Des mois déjà que je me dis que je devrais plaquer mon boulot et partir vivre à l'étranger tant que je le peux encore (jeune, célibataire et sans enfants).
Et voilà qu'au mois d'octobre 2012, j'apprends qu'il va y avoir une restructuration de ma boîte, et que par là même, mon poste est supprimé. Des offres de reclassement me sont faites, certaines très intéressantes, je dois l'avouer. Seulement voilà, c'est le moment où jamais de partir.
Avec ma prime de départ, j'ai de l'argent; sans travail, j'ai du temps et l'opportunité.
Je refuse donc lesdites propositions et me retrouve "en reconversion professionnelle" (beaucoup plus classe que chômeuse, non?) début mars 2013 et commence des recherches pour partir travailler à Londres. Et puis, mes rendez-vous à Pôle emploi s'enchaînent et je réfléchis également à l'idée de reprendre mes études.

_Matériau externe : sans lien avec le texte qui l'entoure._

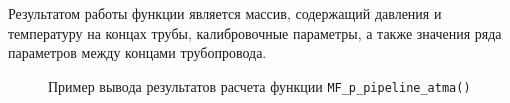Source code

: 
Результатом работы функции является массив, содержащий давления и температуру на концах трубы, калибровочные параметры, а также значения ряда параметров между концами трубопровода.

\begin{figure}[ht]
	\caption{Пример вывода результатов расчета функции \texttt{MF_p_pipeline_atma()}}
	\label{ris:pipeline_out_example}
\end{figure}


\newpage

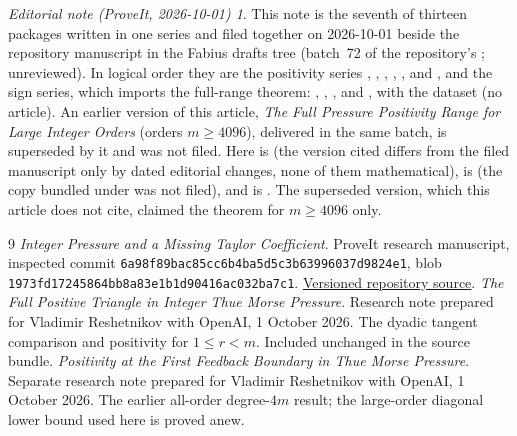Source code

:\documentclass[11pt,a4paper]{article}
\theoremstyle{remark}\newtheorem*{ednote}{Editorial note (ProveIt, 2026-10-01)}
\begin{document}
\begin{ednote}
This note is the seventh of thirteen packages written in one series and filed together on 2026-10-01 beside the repository manuscript  in the Fabius drafts tree (batch~72 of the repository's ; unreviewed). In logical order they are the positivity series , , , , ,  and , and the sign series, which imports the full-range theorem: , , ,  and , with the dataset  (no article). An earlier version of this article, \emph{The Full Pressure Positivity Range for Large Integer Orders} (orders $m\ge4096$), delivered in the same batch, is superseded by it and was not filed.
Here \cite{integer} is  (the version cited differs from the filed manuscript only by dated editorial changes, none of them mathematical), \cite{triangle} is
 (the copy bundled under  was not filed), and
\cite{boundary} is . The superseded version, which this article
does not cite, claimed the theorem for $m\ge4096$ only.
\end{ednote}
\begin{thebibliography}{9}\small
{}\emph{Integer Pressure and a Missing Taylor Coefficient}. ProveIt research manuscript, inspected commit \nolinkurl{6a98f89bac85cc6b4ba5d5c3b63996037d9824e1}, blob \nolinkurl{1973fd17245864bb8a83e1b1d90416ac032ba7c1}.\newline
\href{https://github.com/VladimirReshetnikov/ProveIt/blob/6a98f89bac85cc6b4ba5d5c3b63996037d9824e1/Analysis/FabiusFunction/docs/semi-formalized-research-frontiers/drafts/thue-morse/Thue_Morse_Integer_Pressure/article.tex}{Versioned repository source}.
\emph{The Full Positive Triangle in Integer Thue Morse Pressure}. Research note prepared for Vladimir Reshetnikov with OpenAI, 1 October 2026. The dyadic tangent comparison and positivity for $1\le r<m$. Included unchanged in the source bundle.
\emph{Positivity at the First Feedback Boundary in Thue Morse Pressure}. Separate research note prepared for Vladimir Reshetnikov with OpenAI, 1 October 2026. The earlier all-order degree-$4m$ result; the large-order diagonal lower bound used here is proved anew.
\end{thebibliography}
\end{document}
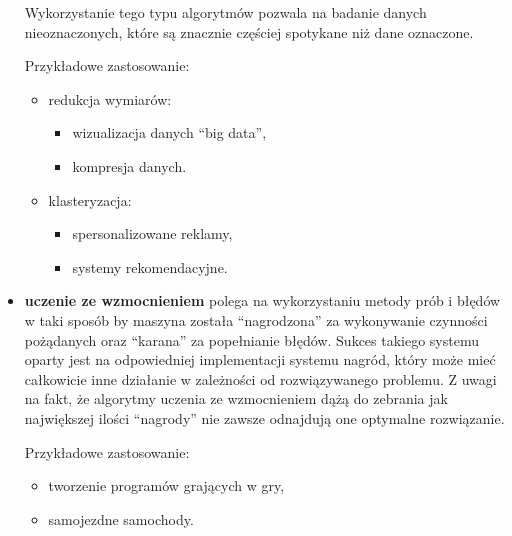 \begin{itemize}
\begin{itemize}
    \end{itemize} 
    Wykorzystanie tego typu algorytmów pozwala na badanie danych nieoznaczonych,
    które są znacznie częściej spotykane niż dane oznaczone.
    
    Przykładowe zastosowanie:
    \begin{itemize}
        \item redukcja wymiarów:
        \begin{itemize}
            \item wizualizacja danych ``big data'',
            \item kompresja danych.
        \end{itemize}
        \item klasteryzacja:
        \begin{itemize}
            \item spersonalizowane reklamy,
            \item systemy rekomendacyjne.
        \end{itemize}
    \end{itemize}
    \item \textbf{uczenie ze wzmocnieniem}
    polega na wykorzystaniu metody prób i błędów w taki sposób by maszyna została
    ``nagrodzona'' za wykonywanie czynności pożądanych oraz ``karana'' za popełnianie błędów. 
    Sukces takiego systemu oparty jest na odpowiedniej implementacji systemu nagród, który może 
    mieć całkowicie inne działanie w zależności od rozwiązywanego problemu. 
    Z uwagi na fakt, że algorytmy uczenia ze wzmocnieniem dążą do zebrania jak największej
    ilości ``nagrody'' nie zawsze odnajdują one optymalne rozwiązanie.
    
    Przykładowe zastosowanie:
    \begin{itemize}
        \item tworzenie programów grających w gry,
        \item samojezdne samochody.
    \end{itemize}
\end{itemize} 

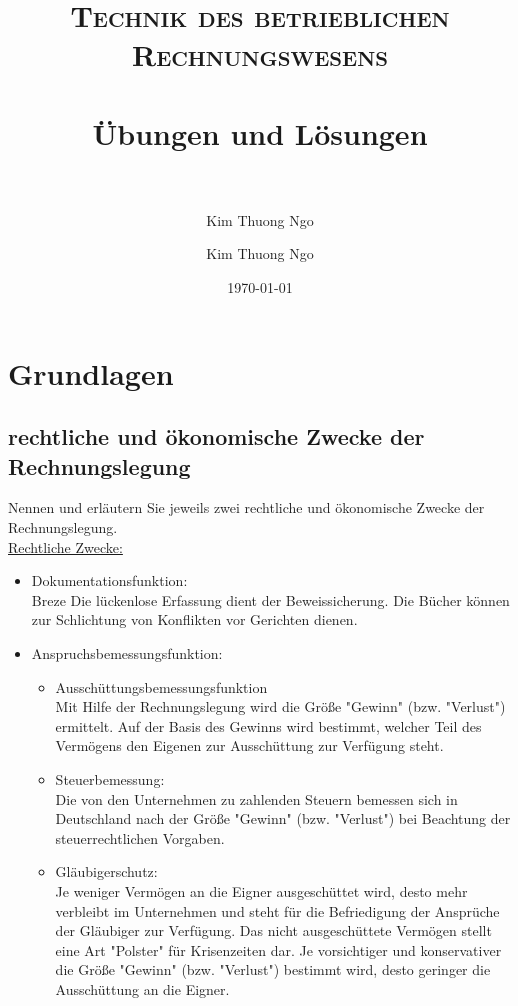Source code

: \documentclass[paper=a4, fontsize=11pt]{scrartcl}
\author{Kim Thuong Ngo}
\title{
\normalfont \normalsize
\textsc{Technik des betrieblichen Rechnungswesens} \\ [25pt]
\horrule{0.5pt} \\[0.4cm]
\huge Übungen und Lösungen\\
\horrule{2pt} \\[0.5cm]
}
\author{Kim Thuong Ngo}
\date{\normalsize\today}
\numberwithin{equation}{section}
\numberwithin{figure}{section}
\numberwithin{table}{section}
\begin{document}
\maketitle

\newpage

\tableofcontents

\newpage


\section{Grundlagen}


\subsection{rechtliche und ökonomische Zwecke der Rechnungslegung}

Nennen und erläutern Sie jeweils zwei rechtliche und ökonomische Zwecke der Rechnungslegung. \\

\underline{Rechtliche Zwecke:}

\begin{itemize}
\item Dokumentationsfunktion: \\
Breze
Die lückenlose Erfassung dient der Beweissicherung. Die Bücher können zur Schlichtung von Konflikten vor Gerichten dienen.

\item Anspruchsbemessungsfunktion:
  \begin{itemize}
  \item Ausschüttungsbemessungsfunktion \\
Mit Hilfe der Rechnungslegung wird die Größe "Gewinn" (bzw. "Verlust") ermittelt. Auf  der Basis des Gewinns wird bestimmt, welcher Teil des Vermögens den Eigenen zur Ausschüttung zur Verfügung steht.
  \item Steuerbemessung: \\
Die von den Unternehmen zu zahlenden Steuern bemessen sich in Deutschland nach der Größe "Gewinn" (bzw. "Verlust") bei Beachtung der steuerrechtlichen Vorgaben.
  \item Gläubigerschutz: \\
Je weniger Vermögen an die Eigner ausgeschüttet wird, desto mehr verbleibt im Unternehmen und steht für die Befriedigung der Ansprüche der Gläubiger zur Verfügung. Das nicht ausgeschüttete Vermögen stellt eine Art "Polster" für Krisenzeiten dar. Je vorsichtiger und konservativer die Größe "Gewinn" (bzw. "Verlust") bestimmt wird, desto geringer die Ausschüttung an die Eigner.
\end{itemize}
\end{itemize}
\end{document}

Et cette dernière solution paraît soudain bien plus simple... pourquoi partir et donc repartir à zéro, dans une ville inconnue, sans travail, quand on peut rester bien tranquillement dans sa zone de confort, avec sa famille, ses amis, ses petites habitudes? Peut-être parce "Magic happens outside your confort zone"?
Oui, je le sais, mais la peur de rater, de me planter lamentablement me paralyse tandis que les jours défilent et que je continue de m'accrocher à un hypothétique statut d'étudiant.
Le 3 juillet, en plein milieu de notre visite au milieu du Louvre, vibration de portable et acceptation à l'IPAG de Nantes pour passer des concours de la fonction publique.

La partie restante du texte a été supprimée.